_WHAT IS NEEDED_.
Check every line of the data and copy the ones where "enumerate" appears.

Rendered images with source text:
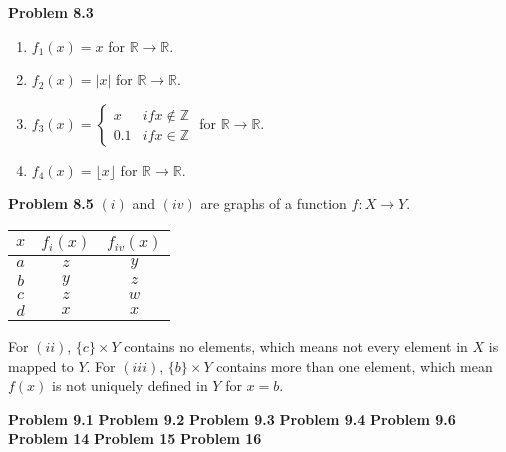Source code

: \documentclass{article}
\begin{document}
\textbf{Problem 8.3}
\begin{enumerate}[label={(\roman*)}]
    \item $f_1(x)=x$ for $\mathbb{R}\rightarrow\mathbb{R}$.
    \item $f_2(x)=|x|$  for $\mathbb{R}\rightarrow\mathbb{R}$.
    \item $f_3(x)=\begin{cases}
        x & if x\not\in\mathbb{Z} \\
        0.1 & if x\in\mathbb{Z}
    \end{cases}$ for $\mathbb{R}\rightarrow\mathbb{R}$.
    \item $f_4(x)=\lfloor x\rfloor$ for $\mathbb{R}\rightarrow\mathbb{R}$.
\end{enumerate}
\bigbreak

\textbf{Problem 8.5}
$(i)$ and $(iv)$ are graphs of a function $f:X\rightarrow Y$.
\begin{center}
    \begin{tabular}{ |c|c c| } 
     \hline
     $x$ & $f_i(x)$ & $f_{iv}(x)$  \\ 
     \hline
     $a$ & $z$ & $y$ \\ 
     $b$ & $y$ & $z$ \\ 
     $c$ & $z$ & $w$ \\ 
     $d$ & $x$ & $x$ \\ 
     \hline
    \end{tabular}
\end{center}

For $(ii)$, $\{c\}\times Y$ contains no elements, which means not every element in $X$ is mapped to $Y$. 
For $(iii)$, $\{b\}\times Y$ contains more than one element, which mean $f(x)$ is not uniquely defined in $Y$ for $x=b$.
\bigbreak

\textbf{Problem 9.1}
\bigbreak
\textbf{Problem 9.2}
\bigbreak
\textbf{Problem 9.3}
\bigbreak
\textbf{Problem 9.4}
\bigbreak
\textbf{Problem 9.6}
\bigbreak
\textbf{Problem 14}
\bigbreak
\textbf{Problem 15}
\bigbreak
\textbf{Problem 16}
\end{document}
---
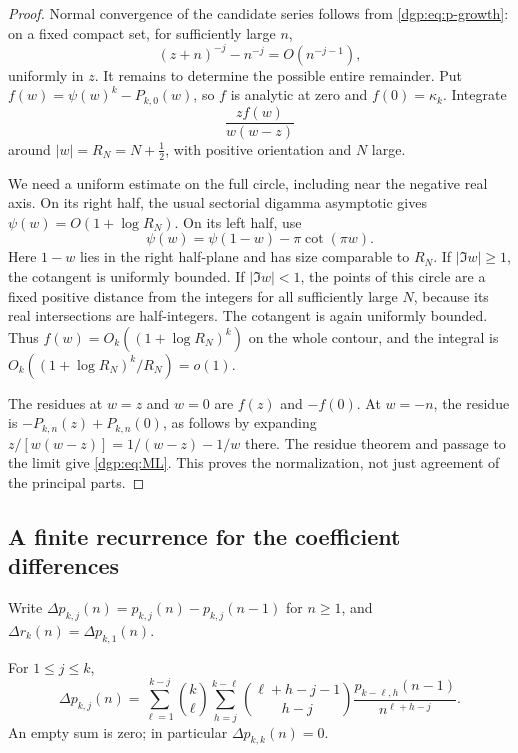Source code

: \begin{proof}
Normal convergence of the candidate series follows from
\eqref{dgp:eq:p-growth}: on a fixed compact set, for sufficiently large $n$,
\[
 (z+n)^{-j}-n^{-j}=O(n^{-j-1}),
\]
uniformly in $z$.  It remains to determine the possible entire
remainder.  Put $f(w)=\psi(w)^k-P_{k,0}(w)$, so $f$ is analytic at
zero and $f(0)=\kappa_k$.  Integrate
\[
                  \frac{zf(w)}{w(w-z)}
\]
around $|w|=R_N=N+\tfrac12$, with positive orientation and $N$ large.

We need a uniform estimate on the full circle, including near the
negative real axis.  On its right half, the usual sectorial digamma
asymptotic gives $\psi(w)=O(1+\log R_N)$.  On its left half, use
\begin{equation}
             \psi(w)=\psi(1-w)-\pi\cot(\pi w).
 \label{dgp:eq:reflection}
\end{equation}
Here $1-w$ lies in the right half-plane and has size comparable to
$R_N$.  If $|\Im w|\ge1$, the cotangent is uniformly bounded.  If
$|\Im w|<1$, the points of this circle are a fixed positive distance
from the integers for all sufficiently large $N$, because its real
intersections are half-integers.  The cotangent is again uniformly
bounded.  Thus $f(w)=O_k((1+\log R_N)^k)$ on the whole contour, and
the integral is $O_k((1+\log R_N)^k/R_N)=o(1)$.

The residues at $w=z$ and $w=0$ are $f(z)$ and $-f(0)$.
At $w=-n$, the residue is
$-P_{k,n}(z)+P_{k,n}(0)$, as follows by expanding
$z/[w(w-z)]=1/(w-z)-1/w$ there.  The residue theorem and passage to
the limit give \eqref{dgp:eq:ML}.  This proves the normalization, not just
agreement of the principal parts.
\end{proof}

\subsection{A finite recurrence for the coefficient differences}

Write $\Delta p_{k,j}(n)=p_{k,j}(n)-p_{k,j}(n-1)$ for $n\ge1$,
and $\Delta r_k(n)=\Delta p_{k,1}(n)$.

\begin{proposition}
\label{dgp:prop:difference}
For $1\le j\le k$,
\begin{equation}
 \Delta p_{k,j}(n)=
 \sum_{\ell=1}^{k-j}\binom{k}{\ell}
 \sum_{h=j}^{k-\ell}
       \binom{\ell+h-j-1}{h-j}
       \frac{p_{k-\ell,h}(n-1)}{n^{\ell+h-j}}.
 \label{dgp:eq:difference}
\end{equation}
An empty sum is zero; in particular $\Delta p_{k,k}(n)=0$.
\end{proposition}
* * *
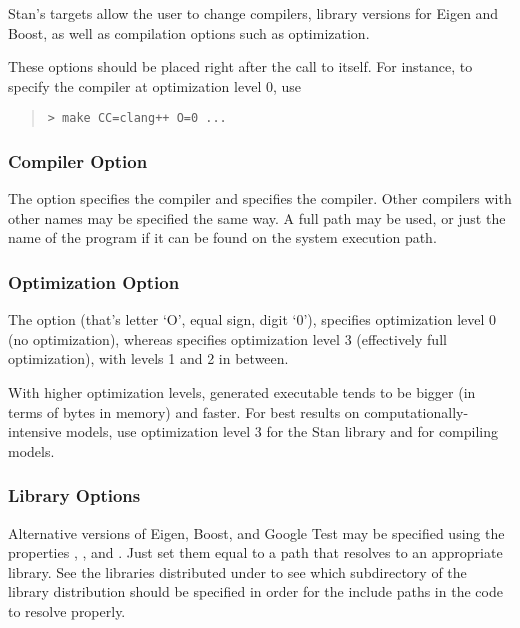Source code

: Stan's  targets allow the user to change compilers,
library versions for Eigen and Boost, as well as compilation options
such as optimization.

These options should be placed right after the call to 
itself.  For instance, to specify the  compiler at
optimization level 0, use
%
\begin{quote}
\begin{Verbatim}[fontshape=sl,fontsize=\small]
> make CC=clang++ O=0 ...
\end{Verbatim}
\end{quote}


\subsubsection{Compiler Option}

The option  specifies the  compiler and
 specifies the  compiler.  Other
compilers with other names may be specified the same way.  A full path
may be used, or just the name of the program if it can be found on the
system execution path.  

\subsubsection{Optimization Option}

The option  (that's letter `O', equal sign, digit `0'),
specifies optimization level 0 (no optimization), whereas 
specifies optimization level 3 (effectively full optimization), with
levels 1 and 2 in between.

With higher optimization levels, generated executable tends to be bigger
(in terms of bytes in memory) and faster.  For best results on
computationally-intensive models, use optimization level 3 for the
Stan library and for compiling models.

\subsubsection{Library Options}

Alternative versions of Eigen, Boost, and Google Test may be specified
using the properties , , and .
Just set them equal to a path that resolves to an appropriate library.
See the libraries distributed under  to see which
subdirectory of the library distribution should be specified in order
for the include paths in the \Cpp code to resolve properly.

_FINAL ANSWER_.
\begin{enumerate}[label={(\roman*)}]
\end{enumerate}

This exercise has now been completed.